** Recorded data follows **

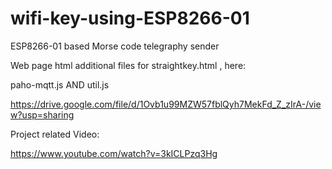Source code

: # wifi-key-using-ESP8266-01
ESP8266-01 based Morse code telegraphy sender

Web page html additional files for straightkey.html , here:

 paho-mqtt.js AND util.js
 

https://drive.google.com/file/d/1Ovb1u99MZW57fblQyh7MekFd_Z_zIrA-/view?usp=sharing


Project related Video:

https://www.youtube.com/watch?v=3kICLPzq3Hg




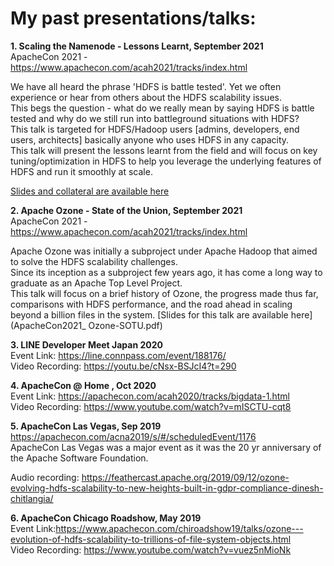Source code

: # My past presentations/talks:

**1. Scaling the Namenode - Lessons Learnt, September 2021**      
ApacheCon 2021 - https://www.apachecon.com/acah2021/tracks/index.html

We have all heard the phrase 'HDFS is battle tested'. Yet we often experience or hear from others about the HDFS scalability issues.   
This begs the question - what do we really mean by saying HDFS is battle tested and why do we still run into battleground situations with HDFS?   
This talk is targeted for HDFS/Hadoop users [admins, developers, end users, architects] basically anyone who uses HDFS in any capacity.   
This talk will present the lessons learnt from the field and will focus on key tuning/optimization in HDFS to help you leverage the underlying features of HDFS and run it smoothly at scale.

[Slides and collateral are available here](https://github.com/dineshchitlangia/NamenodeScalability)

**2. Apache Ozone - State of the Union, September 2021**         
ApacheCon 2021 - https://www.apachecon.com/acah2021/tracks/index.html

Apache Ozone was initially a subproject under Apache Hadoop that aimed to solve the HDFS scalability challenges.   
Since its inception as a subproject few years ago, it has come a long way to graduate as an Apache Top Level Project.   
This talk will focus on a brief history of Ozone, the progress made thus far, comparisons with HDFS performance, and the road ahead in scaling beyond a billion files in the system.
[Slides for this talk are available here](ApacheCon2021_ Ozone-SOTU.pdf)

**3. LINE Developer Meet Japan 2020**   
Event Link: https://line.connpass.com/event/188176/   
Video Recording: https://youtu.be/cNsx-BSJcI4?t=290

**4. ApacheCon @ Home , Oct 2020**   
Event Link: https://apachecon.com/acah2020/tracks/bigdata-1.html   
Video Recording: https://www.youtube.com/watch?v=mISCTU-cqt8

**5. ApacheCon Las Vegas, Sep 2019**   
https://apachecon.com/acna2019/s/#/scheduledEvent/1176  
ApacheCon Las Vegas was a major event as it was the 20 yr anniversary of the Apache Software Foundation.

Audio recording: https://feathercast.apache.org/2019/09/12/ozone-evolving-hdfs-scalability-to-new-heights-built-in-gdpr-compliance-dinesh-chitlangia/   

**6. ApacheCon Chicago Roadshow, May 2019**  
Event Link:https://www.apachecon.com/chiroadshow19/talks/ozone---evolution-of-hdfs-scalability-to-trillions-of-file-system-objects.html   
Video Recording: https://www.youtube.com/watch?v=vuez5nMioNk


 

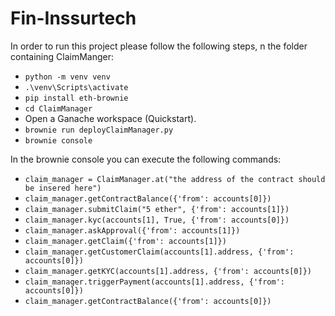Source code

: # Fin-Inssurtech

In order to run this project please follow the following steps, n the folder containing ClaimManger:
  - `python -m venv venv`
  - `.\venv\Scripts\activate`
  - `pip install eth-brownie`
  - `cd ClaimManager`
  -  Open a Ganache workspace (Quickstart).
  - `brownie run deployClaimManager.py`
  - `brownie console`

In the brownie console you can execute the following commands:
 - `claim_manager = ClaimManager.at("the address of the contract should be insered here")`
 - `claim_manager.getContractBalance({'from': accounts[0]})`
 - `claim_manager.submitClaim("5 ether", {'from': accounts[1]})`
 - `claim_manager.kyc(accounts[1], True, {'from': accounts[0]})`
 - `claim_manager.askApproval({'from': accounts[1]})`
 - `claim_manager.getClaim({'from': accounts[1]})`
- `claim_manager.getCustomerClaim(accounts[1].address, {'from': accounts[0]})`
- `claim_manager.getKYC(accounts[1].address, {'from': accounts[0]})`
- `claim_manager.triggerPayment(accounts[1].address, {'from': accounts[0]})`
- `claim_manager.getContractBalance({'from': accounts[0]})`
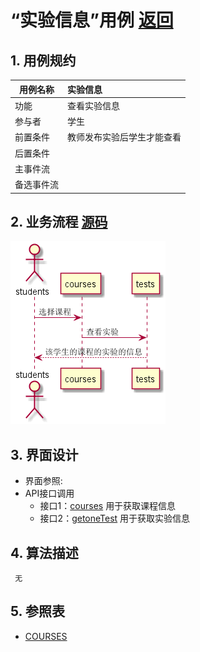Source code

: <!-- markdownlint-disable MD033-->
<!-- 禁止MD033类型的警告 https://www.npmjs.com/package/markdownlint -->

# “实验信息”用例 [返回](../README.md)

## 1. 用例规约

|用例名称|实验信息|
|-------|:-------------|
|功能|查看实验信息|
|参与者|学生|
|前置条件|教师发布实验后学生才能查看|
|后置条件||
|主事件流| |
|备选事件流||

## 2. 业务流程 [源码](../src/实验信息.puml)
![sequence1](../实验信息.png) 

## 3. 界面设计
- 界面参照: 
- API接口调用
    - 接口1：[courses](../接口/getcourses.md)
        用于获取课程信息
    - 接口2：[getoneTest](../接口/getcourses.md)
        用于获取实验信息

## 4. 算法描述

     无
     
## 5. 参照表

- [COURSES](../src/数据库设计.md/#COURSES)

** End of Recorded data **

- **Instructions for the task**
Word for word, give back each entry from above, but skip any picture.

- **Response**
Source code

: # wifi-key-using-ESP8266-01
ESP8266-01 based Morse code telegraphy sender

Web page html additional files for straightkey.html , here:

 paho-mqtt.js AND util.js
 

https://drive.google.com/file/d/1Ovb1u99MZW57fblQyh7MekFd_Z_zIrA-/view?usp=sharing


Project related Video:

https://www.youtube.com/watch?v=3kICLPzq3Hg




Source code

: # My past presentations/talks:

**1. Scaling the Namenode - Lessons Learnt, September 2021**      
ApacheCon 2021 - https://www.apachecon.com/acah2021/tracks/index.html

We have all heard the phrase 'HDFS is battle tested'. Yet we often experience or hear from others about the HDFS scalability issues.   
This begs the question - what do we really mean by saying HDFS is battle tested and why do we still run into battleground situations with HDFS?   
This talk is targeted for HDFS/Hadoop users [admins, developers, end users, architects] basically anyone who uses HDFS in any capacity.   
This talk will present the lessons learnt from the field and will focus on key tuning/optimization in HDFS to help you leverage the underlying features of HDFS and run it smoothly at scale.

[Slides and collateral are available here](https://github.com/dineshchitlangia/NamenodeScalability)

**2. Apache Ozone - State of the Union, September 2021**         
ApacheCon 2021 - https://www.apachecon.com/acah2021/tracks/index.html

Apache Ozone was initially a subproject under Apache Hadoop that aimed to solve the HDFS scalability challenges.   
Since its inception as a subproject few years ago, it has come a long way to graduate as an Apache Top Level Project.   
This talk will focus on a brief history of Ozone, the progress made thus far, comparisons with HDFS performance, and the road ahead in scaling beyond a billion files in the system.
[Slides for this talk are available here](ApacheCon2021_ Ozone-SOTU.pdf)

**3. LINE Developer Meet Japan 2020**   
Event Link: https://line.connpass.com/event/188176/   
Video Recording: https://youtu.be/cNsx-BSJcI4?t=290

**4. ApacheCon @ Home , Oct 2020**   
Event Link: https://apachecon.com/acah2020/tracks/bigdata-1.html   
Video Recording: https://www.youtube.com/watch?v=mISCTU-cqt8

**5. ApacheCon Las Vegas, Sep 2019**   
https://apachecon.com/acna2019/s/#/scheduledEvent/1176  
ApacheCon Las Vegas was a major event as it was the 20 yr anniversary of the Apache Software Foundation.

Audio recording: https://feathercast.apache.org/2019/09/12/ozone-evolving-hdfs-scalability-to-new-heights-built-in-gdpr-compliance-dinesh-chitlangia/   

**6. ApacheCon Chicago Roadshow, May 2019**  
Event Link:https://www.apachecon.com/chiroadshow19/talks/ozone---evolution-of-hdfs-scalability-to-trillions-of-file-system-objects.html   
Video Recording: https://www.youtube.com/watch?v=vuez5nMioNk


 

Source code

: # Fin-Inssurtech

In order to run this project please follow the following steps, n the folder containing ClaimManger:
  - `python -m venv venv`
  - `.\venv\Scripts\activate`
  - `pip install eth-brownie`
  - `cd ClaimManager`
  -  Open a Ganache workspace (Quickstart).
  - `brownie run deployClaimManager.py`
  - `brownie console`

In the brownie console you can execute the following commands:
 - `claim_manager = ClaimManager.at("the address of the contract should be insered here")`
 - `claim_manager.getContractBalance({'from': accounts[0]})`
 - `claim_manager.submitClaim("5 ether", {'from': accounts[1]})`
 - `claim_manager.kyc(accounts[1], True, {'from': accounts[0]})`
 - `claim_manager.askApproval({'from': accounts[1]})`
 - `claim_manager.getClaim({'from': accounts[1]})`
- `claim_manager.getCustomerClaim(accounts[1].address, {'from': accounts[0]})`
- `claim_manager.getKYC(accounts[1].address, {'from': accounts[0]})`
- `claim_manager.triggerPayment(accounts[1].address, {'from': accounts[0]})`
- `claim_manager.getContractBalance({'from': accounts[0]})`
Source code

: <!-- markdownlint-disable MD033-->
<!-- 禁止MD033类型的警告 https://www.npmjs.com/package/markdownlint -->

# “实验信息”用例 [返回](../README.md)

## 1. 用例规约

|用例名称|实验信息|
|-------|:-------------|
|功能|查看实验信息|
|参与者|学生|
|前置条件|教师发布实验后学生才能查看|
|后置条件||
|主事件流| |
|备选事件流||

## 2. 业务流程 [源码](../src/实验信息.puml)
![sequence1](../实验信息.png) 

## 3. 界面设计
- 界面参照: 
- API接口调用
    - 接口1：[courses](../接口/getcourses.md)
        用于获取课程信息
    - 接口2：[getoneTest](../接口/getcourses.md)
        用于获取实验信息

## 4. 算法描述

     无
     
## 5. 参照表

- [COURSES](../src/数据库设计.md/#COURSES)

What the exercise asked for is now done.